(Dataset entries)
=======

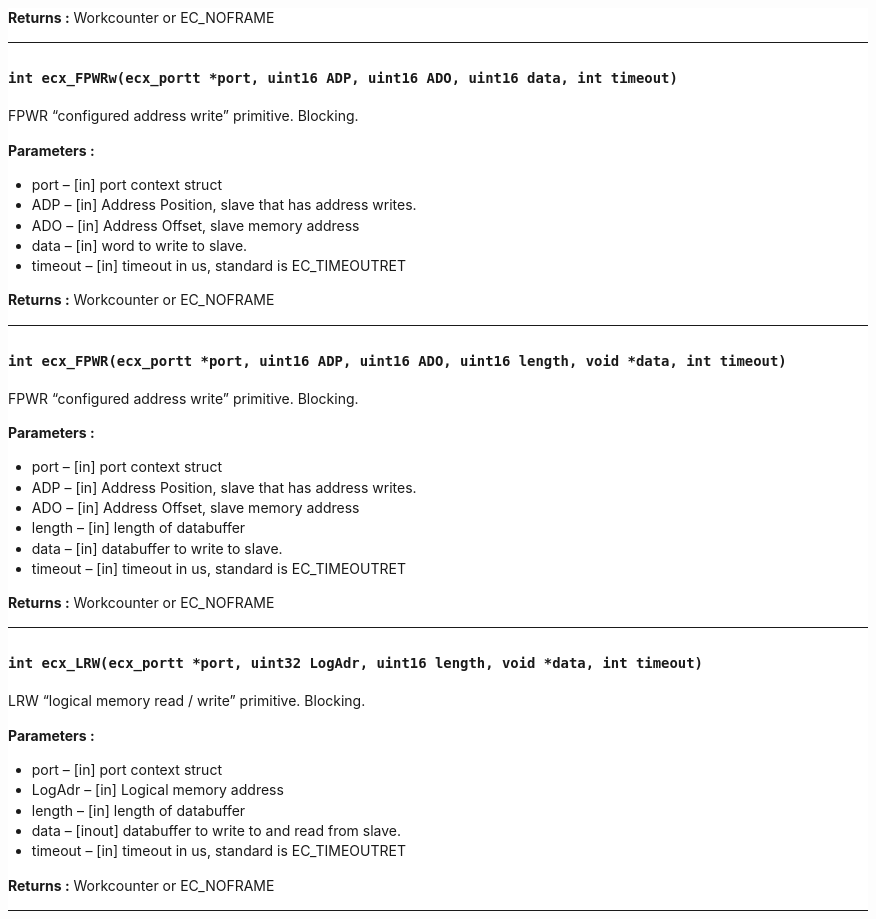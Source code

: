 **Returns :**
Workcounter or EC\_NOFRAME

---

### `int ecx_FPWRw(ecx_portt *port, uint16 ADP, uint16 ADO, uint16 data, int timeout)`

FPWR “configured address write” primitive. Blocking.

**Parameters :**

* port – \[in] port context struct
* ADP – \[in] Address Position, slave that has address writes.
* ADO – \[in] Address Offset, slave memory address
* data – \[in] word to write to slave.
* timeout – \[in] timeout in us, standard is EC\_TIMEOUTRET

**Returns :**
Workcounter or EC\_NOFRAME

---

### `int ecx_FPWR(ecx_portt *port, uint16 ADP, uint16 ADO, uint16 length, void *data, int timeout)`

FPWR “configured address write” primitive. Blocking.

**Parameters :**

* port – \[in] port context struct
* ADP – \[in] Address Position, slave that has address writes.
* ADO – \[in] Address Offset, slave memory address
* length – \[in] length of databuffer
* data – \[in] databuffer to write to slave.
* timeout – \[in] timeout in us, standard is EC\_TIMEOUTRET

**Returns :**
Workcounter or EC\_NOFRAME

---

### `int ecx_LRW(ecx_portt *port, uint32 LogAdr, uint16 length, void *data, int timeout)`

LRW “logical memory read / write” primitive. Blocking.

**Parameters :**

* port – \[in] port context struct
* LogAdr – \[in] Logical memory address
* length – \[in] length of databuffer
* data – \[inout] databuffer to write to and read from slave.
* timeout – \[in] timeout in us, standard is EC\_TIMEOUTRET

**Returns :**
Workcounter or EC\_NOFRAME

---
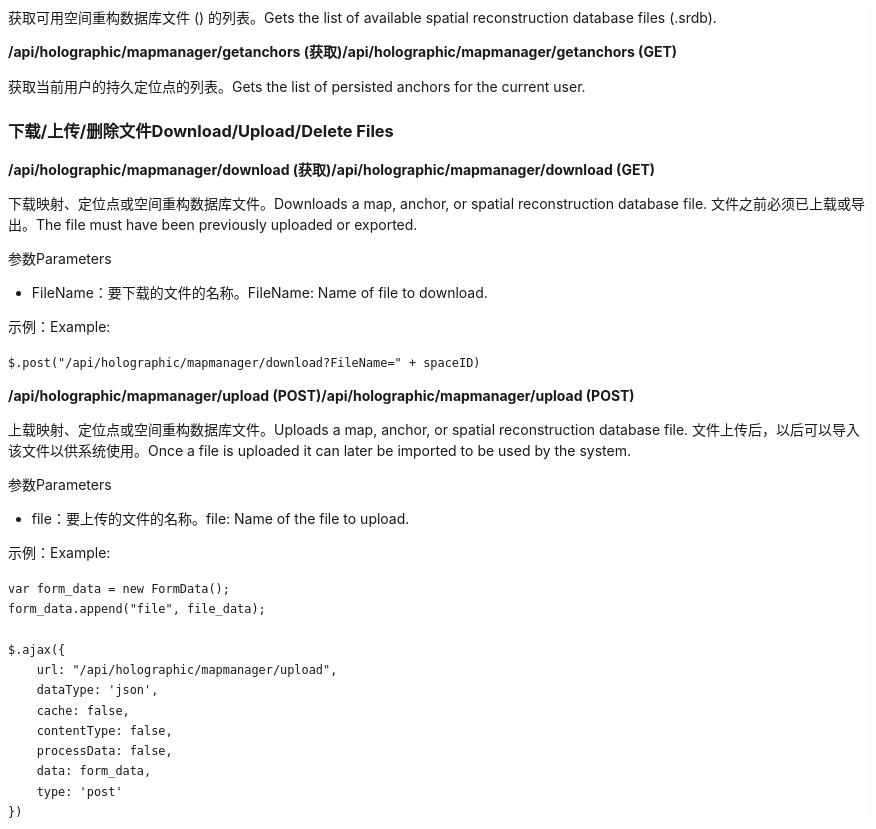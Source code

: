 <span data-ttu-id="a29b4-193">获取可用空间重构数据库文件 () 的列表。</span><span class="sxs-lookup"><span data-stu-id="a29b4-193">Gets the list of available spatial reconstruction database files (.srdb).</span></span>

<span data-ttu-id="a29b4-194">**/api/holographic/mapmanager/getanchors (获取)**</span><span class="sxs-lookup"><span data-stu-id="a29b4-194">**/api/holographic/mapmanager/getanchors (GET)**</span></span>

<span data-ttu-id="a29b4-195">获取当前用户的持久定位点的列表。</span><span class="sxs-lookup"><span data-stu-id="a29b4-195">Gets the list of persisted anchors for the current user.</span></span> 

### <a name="downloaduploaddelete-files"></a><span data-ttu-id="a29b4-196">下载/上传/删除文件</span><span class="sxs-lookup"><span data-stu-id="a29b4-196">Download/Upload/Delete Files</span></span>
<span data-ttu-id="a29b4-197">**/api/holographic/mapmanager/download (获取)**</span><span class="sxs-lookup"><span data-stu-id="a29b4-197">**/api/holographic/mapmanager/download (GET)**</span></span>

<span data-ttu-id="a29b4-198">下载映射、定位点或空间重构数据库文件。</span><span class="sxs-lookup"><span data-stu-id="a29b4-198">Downloads a map, anchor, or spatial reconstruction database file.</span></span> <span data-ttu-id="a29b4-199">文件之前必须已上载或导出。</span><span class="sxs-lookup"><span data-stu-id="a29b4-199">The file must have been previously uploaded or exported.</span></span>

<span data-ttu-id="a29b4-200">参数</span><span class="sxs-lookup"><span data-stu-id="a29b4-200">Parameters</span></span>
* <span data-ttu-id="a29b4-201">FileName：要下载的文件的名称。</span><span class="sxs-lookup"><span data-stu-id="a29b4-201">FileName: Name of file to download.</span></span>

<span data-ttu-id="a29b4-202">示例：</span><span class="sxs-lookup"><span data-stu-id="a29b4-202">Example:</span></span> 
```
$.post("/api/holographic/mapmanager/download?FileName=" + spaceID)
```

<span data-ttu-id="a29b4-203">**/api/holographic/mapmanager/upload (POST)**</span><span class="sxs-lookup"><span data-stu-id="a29b4-203">**/api/holographic/mapmanager/upload (POST)**</span></span>

<span data-ttu-id="a29b4-204">上载映射、定位点或空间重构数据库文件。</span><span class="sxs-lookup"><span data-stu-id="a29b4-204">Uploads a map, anchor, or spatial reconstruction database file.</span></span> <span data-ttu-id="a29b4-205">文件上传后，以后可以导入该文件以供系统使用。</span><span class="sxs-lookup"><span data-stu-id="a29b4-205">Once a file is uploaded it can later be imported to be used by the system.</span></span>

<span data-ttu-id="a29b4-206">参数</span><span class="sxs-lookup"><span data-stu-id="a29b4-206">Parameters</span></span>
* <span data-ttu-id="a29b4-207">file：要上传的文件的名称。</span><span class="sxs-lookup"><span data-stu-id="a29b4-207">file: Name of the file to upload.</span></span>

<span data-ttu-id="a29b4-208">示例：</span><span class="sxs-lookup"><span data-stu-id="a29b4-208">Example:</span></span>
```
var form_data = new FormData();
form_data.append("file", file_data);

$.ajax({
    url: "/api/holographic/mapmanager/upload",
    dataType: 'json',
    cache: false,
    contentType: false,
    processData: false,
    data: form_data,
    type: 'post'
})
```

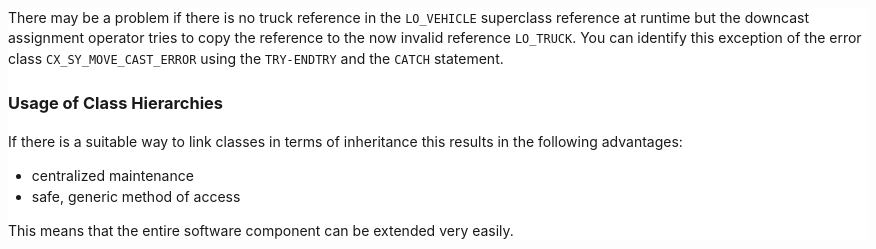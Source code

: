 There may be a problem if there is no truck reference in the `LO_VEHICLE` superclass reference at runtime but the downcast assignment operator tries to copy the reference to the now invalid reference `LO_TRUCK`. You can identify this exception of the error class `CX_SY_MOVE_CAST_ERROR` using the `TRY-ENDTRY` and the `CATCH` statement.

### Usage of Class Hierarchies

If there is a suitable way to link classes in terms of inheritance this results in the following advantages:
* centralized maintenance
* safe, generic method of access

This means that the entire software component can be extended very easily.
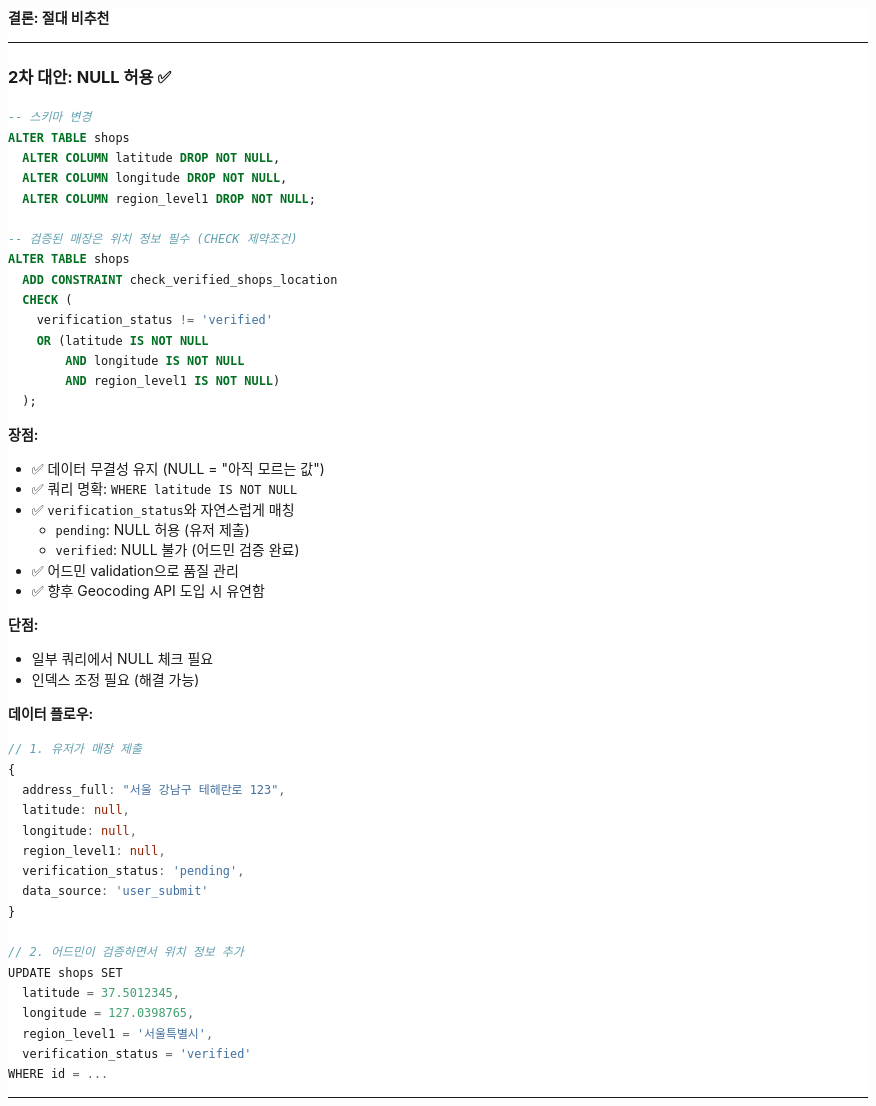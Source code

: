 **결론: 절대 비추천**

---

### 2차 대안: NULL 허용 ✅

```sql
-- 스키마 변경
ALTER TABLE shops
  ALTER COLUMN latitude DROP NOT NULL,
  ALTER COLUMN longitude DROP NOT NULL,
  ALTER COLUMN region_level1 DROP NOT NULL;

-- 검증된 매장은 위치 정보 필수 (CHECK 제약조건)
ALTER TABLE shops
  ADD CONSTRAINT check_verified_shops_location
  CHECK (
    verification_status != 'verified'
    OR (latitude IS NOT NULL
        AND longitude IS NOT NULL
        AND region_level1 IS NOT NULL)
  );
```

**장점:**
- ✅ 데이터 무결성 유지 (NULL = "아직 모르는 값")
- ✅ 쿼리 명확: `WHERE latitude IS NOT NULL`
- ✅ `verification_status`와 자연스럽게 매칭
  - `pending`: NULL 허용 (유저 제출)
  - `verified`: NULL 불가 (어드민 검증 완료)
- ✅ 어드민 validation으로 품질 관리
- ✅ 향후 Geocoding API 도입 시 유연함

**단점:**
- 일부 쿼리에서 NULL 체크 필요
- 인덱스 조정 필요 (해결 가능)

**데이터 플로우:**
```typescript
// 1. 유저가 매장 제출
{
  address_full: "서울 강남구 테헤란로 123",
  latitude: null,
  longitude: null,
  region_level1: null,
  verification_status: 'pending',
  data_source: 'user_submit'
}

// 2. 어드민이 검증하면서 위치 정보 추가
UPDATE shops SET
  latitude = 37.5012345,
  longitude = 127.0398765,
  region_level1 = '서울특별시',
  verification_status = 'verified'
WHERE id = ...
```

---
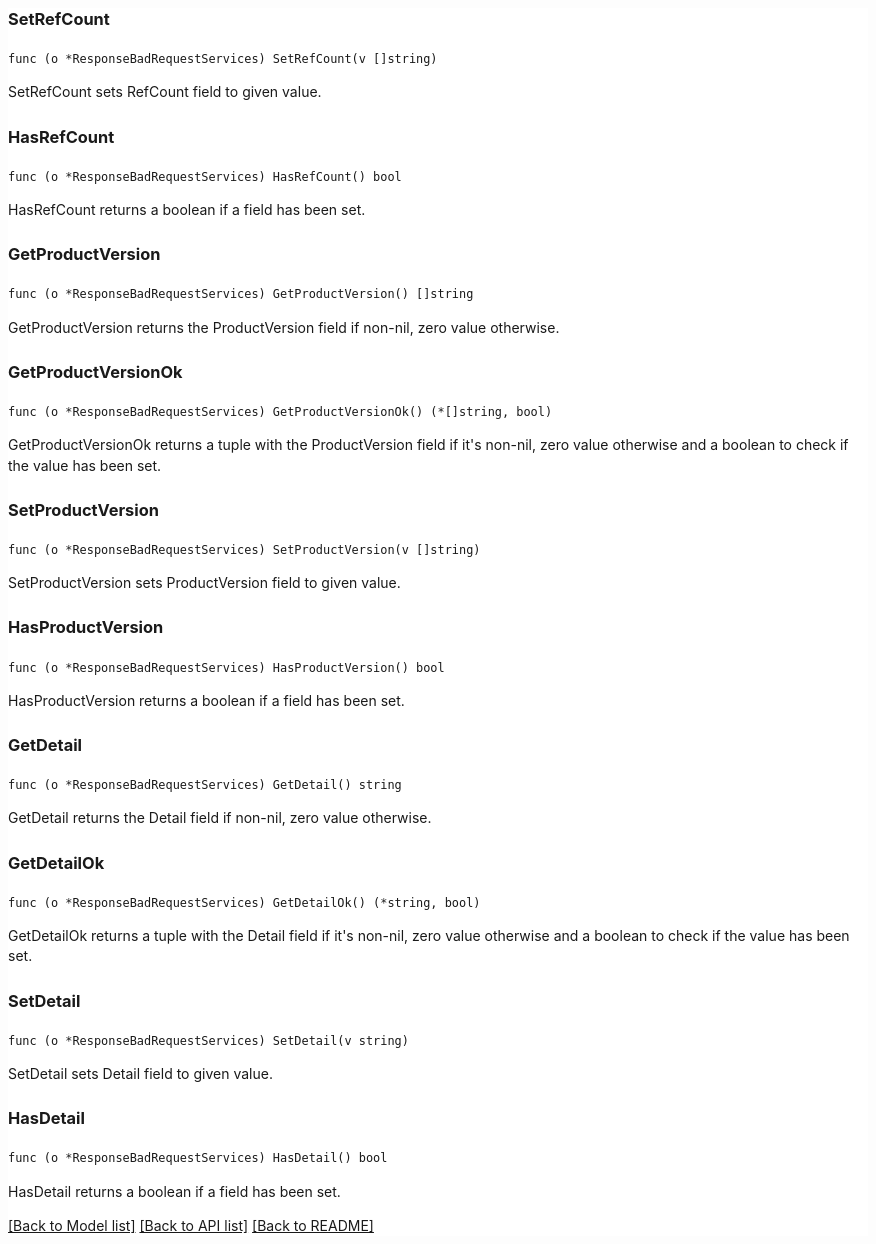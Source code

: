 ### SetRefCount

`func (o *ResponseBadRequestServices) SetRefCount(v []string)`

SetRefCount sets RefCount field to given value.

### HasRefCount

`func (o *ResponseBadRequestServices) HasRefCount() bool`

HasRefCount returns a boolean if a field has been set.

### GetProductVersion

`func (o *ResponseBadRequestServices) GetProductVersion() []string`

GetProductVersion returns the ProductVersion field if non-nil, zero value otherwise.

### GetProductVersionOk

`func (o *ResponseBadRequestServices) GetProductVersionOk() (*[]string, bool)`

GetProductVersionOk returns a tuple with the ProductVersion field if it's non-nil, zero value otherwise
and a boolean to check if the value has been set.

### SetProductVersion

`func (o *ResponseBadRequestServices) SetProductVersion(v []string)`

SetProductVersion sets ProductVersion field to given value.

### HasProductVersion

`func (o *ResponseBadRequestServices) HasProductVersion() bool`

HasProductVersion returns a boolean if a field has been set.

### GetDetail

`func (o *ResponseBadRequestServices) GetDetail() string`

GetDetail returns the Detail field if non-nil, zero value otherwise.

### GetDetailOk

`func (o *ResponseBadRequestServices) GetDetailOk() (*string, bool)`

GetDetailOk returns a tuple with the Detail field if it's non-nil, zero value otherwise
and a boolean to check if the value has been set.

### SetDetail

`func (o *ResponseBadRequestServices) SetDetail(v string)`

SetDetail sets Detail field to given value.

### HasDetail

`func (o *ResponseBadRequestServices) HasDetail() bool`

HasDetail returns a boolean if a field has been set.


[[Back to Model list]](../README.md#documentation-for-models) [[Back to API list]](../README.md#documentation-for-api-endpoints) [[Back to README]](../README.md)


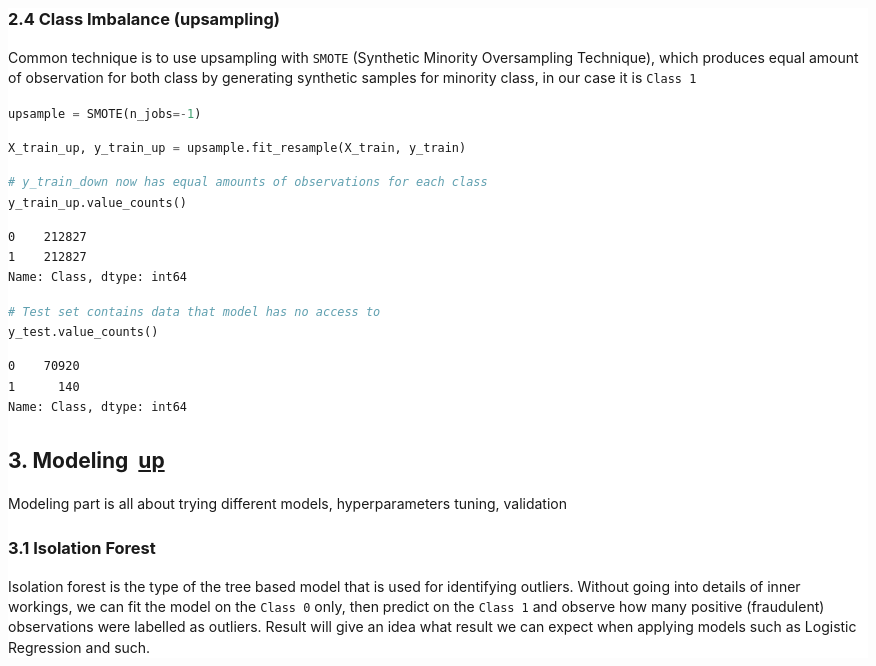 

### <span id="preprocessing_4">2.4 Class Imbalance (upsampling)</span>

Common technique is to use upsampling with `SMOTE` (Synthetic Minority Oversampling Technique), which produces equal amount of observation for both class by generating synthetic samples for minority class, in our case it is `Class 1`


```python
upsample = SMOTE(n_jobs=-1)
```


```python
X_train_up, y_train_up = upsample.fit_resample(X_train, y_train)
```


```python
# y_train_down now has equal amounts of observations for each class
y_train_up.value_counts()
```




    0    212827
    1    212827
    Name: Class, dtype: int64




```python
# Test set contains data that model has no access to
y_test.value_counts()
```




    0    70920
    1      140
    Name: Class, dtype: int64



## <span id="modeling">3. Modeling</span>&nbsp;&nbsp;<a href="#toc" title="Back to the table of contents">up</a>

Modeling part is all about trying different models, hyperparameters tuning, validation

### 3.1 <span id="modeling_1">Isolation Forest</span>

Isolation forest is the type of the tree based model that is used for identifying outliers. Without going into details of inner workings, we can fit the model on the `Class 0` only, then predict on the `Class 1` and observe how many positive (fraudulent) observations were labelled as outliers. Result will give an idea what result we can expect when applying models such as Logistic Regression and such.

=======

Taking the entries above, write out exactly each line from the one holding "### HasDetail" to the one holding "HasDetail returns a", both included, and stop there.

### HasDetail

`func (o *ResponseBadRequestServices) HasDetail() bool`

HasDetail returns a boolean if a field has been set.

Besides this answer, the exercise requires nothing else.